As notícias sobre a chacina de Arizona ocupam hoje os principais comentários dos meios norte-americanos de imprensa.
Os especialistas do Centro Médico da Universidade de Arizona, em Tucson, mostram-se cautamente otimistas. Elogiavam o trabalho do pessoal de socorro, que permitiu auxiliar a congressista 38 minutos depois do disparo. Tais dados eram conhecidos através de Internet entre as 18h e as 19h de hoje.
Segundo eles,
“a bala penetrou pela parte frontal bem próxima à massa encefálica, pelo lado esquerdo da cabeça.”
“Pode seguir instruções simples, mas sabemos que a inflamação cerebral provocaria um giro desfavorável”, afirmaram.
Explicam os detalhes de cada um dos passos que têm dado para controlar a respiração e diminuir a tensão no cérebro. Acrescentam que a recuperação poderia levar semanas ou meses. Os neurocirurgiões em geral, e as especialidades ligadas a esta disciplina, acompanharão com interesse as informações que emanem dessa equipe.
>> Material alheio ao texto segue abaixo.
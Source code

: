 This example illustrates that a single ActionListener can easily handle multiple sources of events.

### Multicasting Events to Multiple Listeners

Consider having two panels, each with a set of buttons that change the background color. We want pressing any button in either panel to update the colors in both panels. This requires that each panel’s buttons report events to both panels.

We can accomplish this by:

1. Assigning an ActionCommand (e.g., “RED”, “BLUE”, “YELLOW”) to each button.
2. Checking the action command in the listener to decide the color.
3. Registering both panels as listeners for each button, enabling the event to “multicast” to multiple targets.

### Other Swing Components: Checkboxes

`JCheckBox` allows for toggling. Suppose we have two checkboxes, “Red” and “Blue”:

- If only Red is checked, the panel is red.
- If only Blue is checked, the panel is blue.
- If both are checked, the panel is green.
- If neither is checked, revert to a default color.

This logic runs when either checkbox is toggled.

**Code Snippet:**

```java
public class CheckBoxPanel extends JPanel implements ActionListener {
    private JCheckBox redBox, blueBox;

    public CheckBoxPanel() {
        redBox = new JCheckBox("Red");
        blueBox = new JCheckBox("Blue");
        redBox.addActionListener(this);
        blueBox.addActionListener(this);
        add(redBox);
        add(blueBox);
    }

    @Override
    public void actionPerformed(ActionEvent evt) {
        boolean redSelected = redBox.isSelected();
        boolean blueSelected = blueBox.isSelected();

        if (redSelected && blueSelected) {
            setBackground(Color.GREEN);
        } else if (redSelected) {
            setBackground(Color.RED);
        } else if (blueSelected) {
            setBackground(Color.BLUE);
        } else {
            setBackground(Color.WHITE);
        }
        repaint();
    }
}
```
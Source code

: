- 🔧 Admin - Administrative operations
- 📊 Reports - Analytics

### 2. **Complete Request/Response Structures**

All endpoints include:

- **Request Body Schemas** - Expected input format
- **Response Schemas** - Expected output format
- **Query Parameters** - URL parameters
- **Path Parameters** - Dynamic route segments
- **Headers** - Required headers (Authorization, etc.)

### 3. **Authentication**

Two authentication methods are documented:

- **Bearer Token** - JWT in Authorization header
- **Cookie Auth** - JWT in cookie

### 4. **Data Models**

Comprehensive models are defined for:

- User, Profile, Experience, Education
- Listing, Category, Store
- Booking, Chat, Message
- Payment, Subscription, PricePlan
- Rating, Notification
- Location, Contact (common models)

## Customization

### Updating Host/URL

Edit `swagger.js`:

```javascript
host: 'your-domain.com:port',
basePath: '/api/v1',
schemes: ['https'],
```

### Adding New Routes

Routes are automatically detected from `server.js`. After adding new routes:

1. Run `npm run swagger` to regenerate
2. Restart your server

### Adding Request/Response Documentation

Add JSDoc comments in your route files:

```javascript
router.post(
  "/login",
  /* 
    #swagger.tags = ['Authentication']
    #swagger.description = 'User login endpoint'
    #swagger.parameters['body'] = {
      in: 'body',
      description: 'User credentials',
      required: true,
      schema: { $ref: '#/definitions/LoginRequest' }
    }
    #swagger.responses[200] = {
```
Os cubanos acompanham de perto tudo o que se relaciona com a saúde; soem estar bem informados e ficarão contentes também com o sucesso desses médicos.
Do outro lado da fronteira sabemos dos extremos a que tem chegado a violência nos Estados mexicanos próximos, onde também há excelentes médicos. Porém, não são poucas as ocasiões em que as máfias do narcotráfico, equipadas com as armas mais sofisticadas da indústria bélica dos Estados Unidos, penetram nos salões de operações para rematar.
A mortalidade infantil de Cuba é menos de 5 por cada mil nascidos vivos; e as mortes por atos de violência, menos de 5 por cada cem mil habitantes.
Embora magoa nossa modéstia, constitui um amargo dever salientar que nosso bloqueado, ameaçado e caluniado país, tem demonstrado que os povos latino-americanos podem viver sem violência e sem drogas. Podem inclusive viver, e assim tem acontecido durante mais de meio século, sem relações com os Estados Unidos. Isto último, não o temos demonstrado nós; demonstraram-no eles.